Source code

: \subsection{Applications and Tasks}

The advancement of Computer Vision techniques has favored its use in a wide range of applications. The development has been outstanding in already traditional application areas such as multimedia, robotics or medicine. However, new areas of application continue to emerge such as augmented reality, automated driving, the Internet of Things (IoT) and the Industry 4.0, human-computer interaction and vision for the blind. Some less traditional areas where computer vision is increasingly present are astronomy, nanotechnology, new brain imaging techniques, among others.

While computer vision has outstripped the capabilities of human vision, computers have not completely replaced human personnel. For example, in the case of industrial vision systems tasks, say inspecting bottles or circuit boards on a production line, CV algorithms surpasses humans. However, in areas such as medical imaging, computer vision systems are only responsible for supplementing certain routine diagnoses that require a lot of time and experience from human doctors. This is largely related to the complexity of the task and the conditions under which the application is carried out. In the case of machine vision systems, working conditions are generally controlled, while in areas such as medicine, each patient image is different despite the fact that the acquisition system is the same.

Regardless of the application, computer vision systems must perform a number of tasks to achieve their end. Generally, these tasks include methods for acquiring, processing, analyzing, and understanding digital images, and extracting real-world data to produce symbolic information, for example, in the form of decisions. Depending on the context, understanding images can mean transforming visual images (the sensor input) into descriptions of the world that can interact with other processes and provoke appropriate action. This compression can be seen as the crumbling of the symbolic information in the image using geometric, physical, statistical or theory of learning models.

## About this task
The entries above are to be output exactly as they appear.

## The answer
Source code

: \subsection{Applications and Tasks}

The advancement of Computer Vision techniques has favored its use in a wide range of applications. The development has been outstanding in already traditional application areas such as multimedia, robotics or medicine. However, new areas of application continue to emerge such as augmented reality, automated driving, the Internet of Things (IoT) and the Industry 4.0, human-computer interaction and vision for the blind. Some less traditional areas where computer vision is increasingly present are astronomy, nanotechnology, new brain imaging techniques, among others.

While computer vision has outstripped the capabilities of human vision, computers have not completely replaced human personnel. For example, in the case of industrial vision systems tasks, say inspecting bottles or circuit boards on a production line, CV algorithms surpasses humans. However, in areas such as medical imaging, computer vision systems are only responsible for supplementing certain routine diagnoses that require a lot of time and experience from human doctors. This is largely related to the complexity of the task and the conditions under which the application is carried out. In the case of machine vision systems, working conditions are generally controlled, while in areas such as medicine, each patient image is different despite the fact that the acquisition system is the same.

Regardless of the application, computer vision systems must perform a number of tasks to achieve their end. Generally, these tasks include methods for acquiring, processing, analyzing, and understanding digital images, and extracting real-world data to produce symbolic information, for example, in the form of decisions. Depending on the context, understanding images can mean transforming visual images (the sensor input) into descriptions of the world that can interact with other processes and provoke appropriate action. This compression can be seen as the crumbling of the symbolic information in the image using geometric, physical, statistical or theory of learning models.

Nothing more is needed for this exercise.